■ **ACTIVITY**
Find the string "need" in the records. Copy every line it appears in.

============================================================

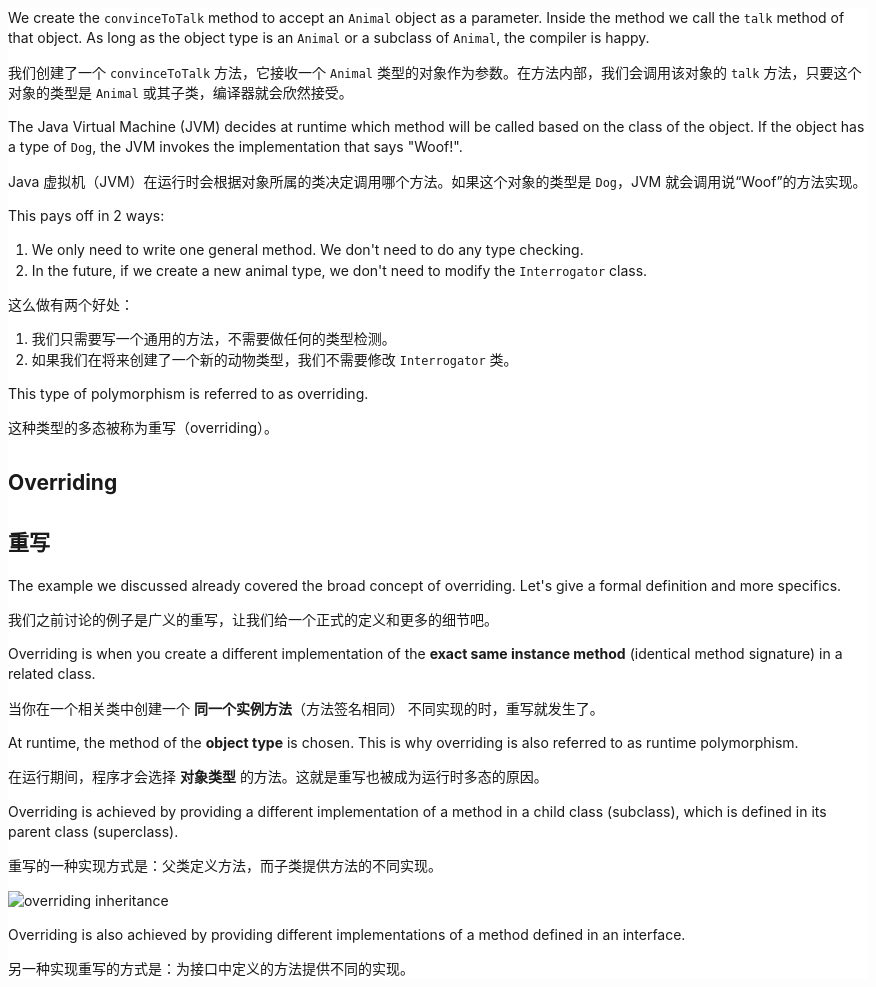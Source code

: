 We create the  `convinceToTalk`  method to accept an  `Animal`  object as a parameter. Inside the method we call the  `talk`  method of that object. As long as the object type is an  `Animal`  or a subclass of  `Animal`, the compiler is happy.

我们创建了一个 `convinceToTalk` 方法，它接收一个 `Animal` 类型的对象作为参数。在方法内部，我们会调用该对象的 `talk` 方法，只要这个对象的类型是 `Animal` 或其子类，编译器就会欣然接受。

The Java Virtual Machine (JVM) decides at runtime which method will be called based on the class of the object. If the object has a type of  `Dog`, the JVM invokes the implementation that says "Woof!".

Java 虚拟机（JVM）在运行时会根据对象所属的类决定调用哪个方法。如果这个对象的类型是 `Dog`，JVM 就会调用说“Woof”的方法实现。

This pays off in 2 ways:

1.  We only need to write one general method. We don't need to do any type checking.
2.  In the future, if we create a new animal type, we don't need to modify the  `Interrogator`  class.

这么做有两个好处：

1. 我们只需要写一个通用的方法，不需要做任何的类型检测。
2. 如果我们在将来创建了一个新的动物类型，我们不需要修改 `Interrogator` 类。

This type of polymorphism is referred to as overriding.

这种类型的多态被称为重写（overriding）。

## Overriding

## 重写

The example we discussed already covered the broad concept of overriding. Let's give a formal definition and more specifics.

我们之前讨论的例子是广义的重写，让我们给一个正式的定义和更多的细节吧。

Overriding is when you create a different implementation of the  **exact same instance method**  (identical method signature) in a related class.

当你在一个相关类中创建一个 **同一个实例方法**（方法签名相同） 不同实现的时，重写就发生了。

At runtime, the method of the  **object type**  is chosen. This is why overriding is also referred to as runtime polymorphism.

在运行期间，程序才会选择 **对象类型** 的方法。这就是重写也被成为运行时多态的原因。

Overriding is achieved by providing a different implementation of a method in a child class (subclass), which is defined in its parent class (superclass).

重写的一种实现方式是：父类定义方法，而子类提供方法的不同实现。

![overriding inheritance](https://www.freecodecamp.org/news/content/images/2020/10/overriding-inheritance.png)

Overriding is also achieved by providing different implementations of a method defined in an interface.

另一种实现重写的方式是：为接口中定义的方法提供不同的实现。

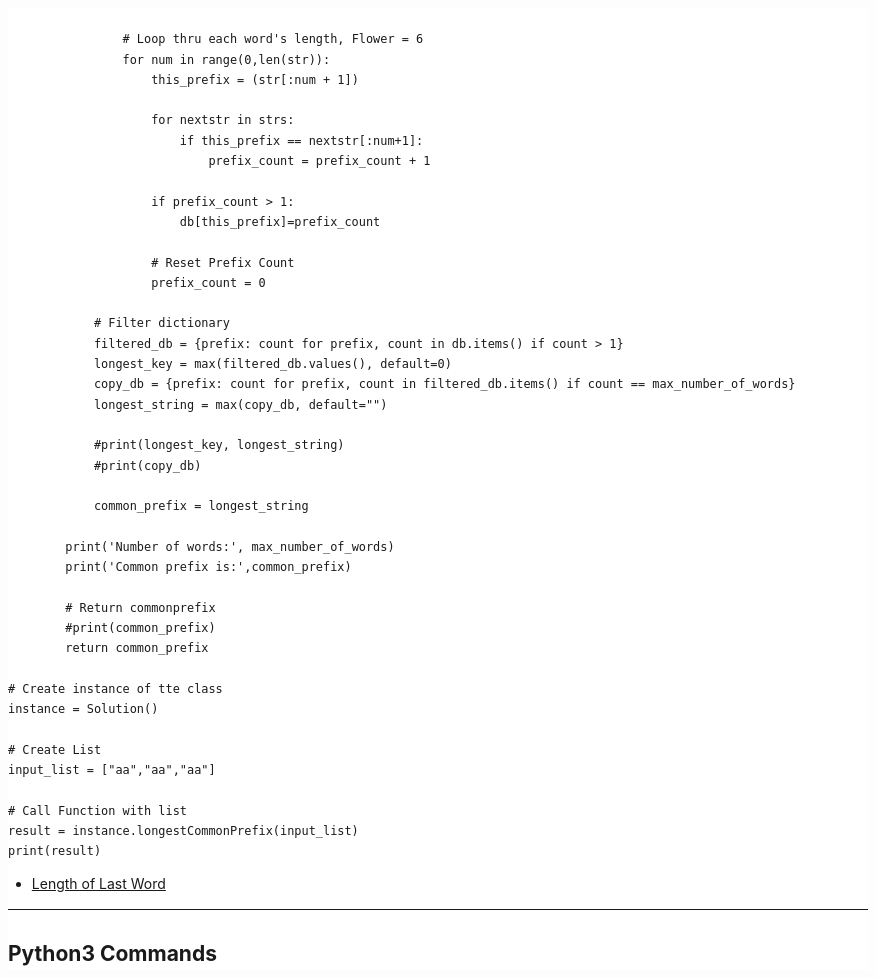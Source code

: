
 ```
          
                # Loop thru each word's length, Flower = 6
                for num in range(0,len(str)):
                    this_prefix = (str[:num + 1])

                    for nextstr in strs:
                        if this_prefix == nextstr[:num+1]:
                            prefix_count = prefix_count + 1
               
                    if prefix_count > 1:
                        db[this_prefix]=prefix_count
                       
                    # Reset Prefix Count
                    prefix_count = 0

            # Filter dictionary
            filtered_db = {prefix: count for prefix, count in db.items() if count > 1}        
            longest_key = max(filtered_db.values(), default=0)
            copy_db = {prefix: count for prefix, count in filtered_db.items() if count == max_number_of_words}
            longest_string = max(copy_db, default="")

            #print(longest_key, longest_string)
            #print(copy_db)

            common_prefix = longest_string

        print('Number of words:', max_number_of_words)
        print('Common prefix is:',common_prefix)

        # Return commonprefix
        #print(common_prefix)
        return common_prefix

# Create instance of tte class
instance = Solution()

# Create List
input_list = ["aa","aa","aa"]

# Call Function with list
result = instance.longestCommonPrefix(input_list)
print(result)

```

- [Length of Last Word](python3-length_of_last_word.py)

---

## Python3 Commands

============================================================

■ **FINAL ANSWER**
1.  We only need to write one general method. We don't need to do any type checking.
2.  In the future, if we create a new animal type, we don't need to modify the  `Interrogator`  class.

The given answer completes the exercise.